Exercise directions:
In how many lines of the listing below does "internal" appear? Give only the figure.

[Source records Boundary: Start]

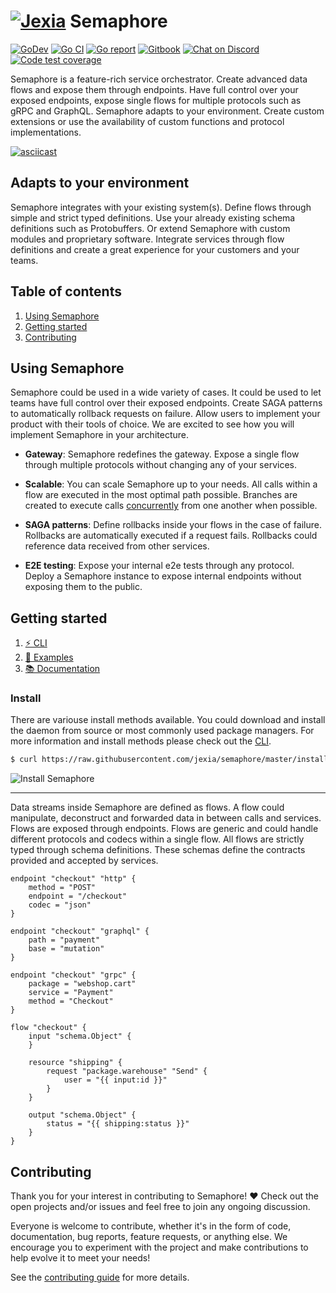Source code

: <h1 align="left"><a href="https://jexia.com"><img src="https://user-images.githubusercontent.com/3440116/77702983-019eb580-6fba-11ea-8d2c-f6a6b8e60cbd.jpg" alt="Jexia"></a> Semaphore</h1>

<p align="left">
  <a href="https://pkg.go.dev/github.com/jexia/semaphore"><img src="https://img.shields.io/badge/go.dev-reference-007d9c?logo=go&logoColor=white" alt="GoDev"></a>
  <a href="https://github.com/jexia/semaphore/actions?query=workflow%3A%22Go+CI%22"><img src="https://github.com/jexia/semaphore/workflows/Go%20CI/badge.svg" alt="Go CI"></a>
  <a href="https://goreportcard.com/report/github.com/jexia/semaphore"><img src="https://goreportcard.com/badge/github.com/jexia/semaphore" alt="Go report"></a>
  <a href="https://jexia.gitbook.io/semaphore/"><img src="https://img.shields.io/badge/docs-gitbook-green" alt="Gitbook"></a>
  <a href="https://chat.jexia.com"><img src="https://img.shields.io/badge/chat-on%20discord-7289da.svg?sanitize=true" alt="Chat on Discord"></a>
  <a href="https://codecov.io/gh/jexia/semaphore"><img src="https://codecov.io/gh/jexia/semaphore/branch/master/graph/badge.svg" alt="Code test coverage"></a>
</p>

Semaphore is a feature-rich service orchestrator. Create advanced data flows and expose them through endpoints.
Have full control over your exposed endpoints, expose single flows for multiple protocols such as gRPC and GraphQL.
Semaphore adapts to your environment. Create custom extensions or use the availability of custom functions and protocol implementations.

[![asciicast](https://asciinema.org/a/344280.svg)](https://asciinema.org/a/344280)

## Adapts to your environment

Semaphore integrates with your existing system(s). Define flows through simple and strict typed definitions. Use your already existing schema definitions such as Protobuffers. Or extend Semaphore with custom modules and proprietary software. Integrate services through flow definitions and create a great experience for your customers and your teams.

## Table of contents

1. [Using Semaphore](#using-semaphore)
1. [Getting started](#getting-started)
1. [Contributing](#contributing)

## Using Semaphore

Semaphore could be used in a wide variety of cases. It could be used to let teams have full control over their exposed endpoints.
Create SAGA patterns to automatically rollback requests on failure.
Allow users to implement your product with their tools of choice. We are excited to see how you will implement Semaphore in your architecture.

* **Gateway**: Semaphore redefines the gateway. Expose a single flow through multiple protocols without changing any of your services.

* **Scalable**: You can scale Semaphore up to your needs. All calls within a flow are executed in the most optimal path possible. Branches are created to execute calls [concurrently](https://github.com/jexia/semaphore/tree/master/internal/flow) from one another when possible.

* **SAGA patterns**: Define rollbacks inside your flows in the case of failure. Rollbacks are automatically executed if a request fails. Rollbacks could reference data received from other services.

* **E2E testing**: Expose your internal e2e tests through any protocol. Deploy a Semaphore instance to expose internal endpoints without exposing them to the public.

## Getting started

1. [⚡ CLI](https://github.com/jexia/semaphore/tree/master/cmd/semaphore)
1. [🚀 Examples](https://github.com/jexia/semaphore/tree/master/examples)
1. [📚 Documentation](https://jexia.gitbook.io/semaphore/)

### Install

There are variouse install methods available. You could download and install the daemon from source or most commonly used package managers. For more information and install methods please check out the [CLI](https://github.com/jexia/semaphore/tree/master/cmd/semaphore#installing).

```sh
$ curl https://raw.githubusercontent.com/jexia/semaphore/master/install.sh | sh
```

![Install Semaphore](https://user-images.githubusercontent.com/3440116/88094275-9b0a5c80-cb93-11ea-9a7e-d044f61dcb1c.gif)

---

Data streams inside Semaphore are defined as flows.
A flow could manipulate, deconstruct and forwarded data in between calls and services.
Flows are exposed through endpoints. Flows are generic and could handle different protocols and codecs within a single flow.
All flows are strictly typed through schema definitions. These schemas define the contracts provided and accepted by services.

```hcl
endpoint "checkout" "http" {
    method = "POST"
    endpoint = "/checkout"
    codec = "json"
}

endpoint "checkout" "graphql" {
    path = "payment"
    base = "mutation"
}

endpoint "checkout" "grpc" {
    package = "webshop.cart"
    service = "Payment"
    method = "Checkout"
}

flow "checkout" {
    input "schema.Object" {
    }

    resource "shipping" {
        request "package.warehouse" "Send" {
            user = "{{ input:id }}"
        }
    }

    output "schema.Object" {
        status = "{{ shipping:status }}"
    }
}
```

## Contributing

Thank you for your interest in contributing to Semaphore! ❤
Check out the open projects and/or issues and feel free to join any ongoing discussion.

Everyone is welcome to contribute, whether it's in the form of code, documentation, bug reports, feature requests, or anything else. We encourage you to experiment with the project and make contributions to help evolve it to meet your needs!

See the [contributing guide](https://github.com/jexia/semaphore/blob/master/CONTRIBUTING.md) for more details.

[Source records Boundary: End]

Reply:
2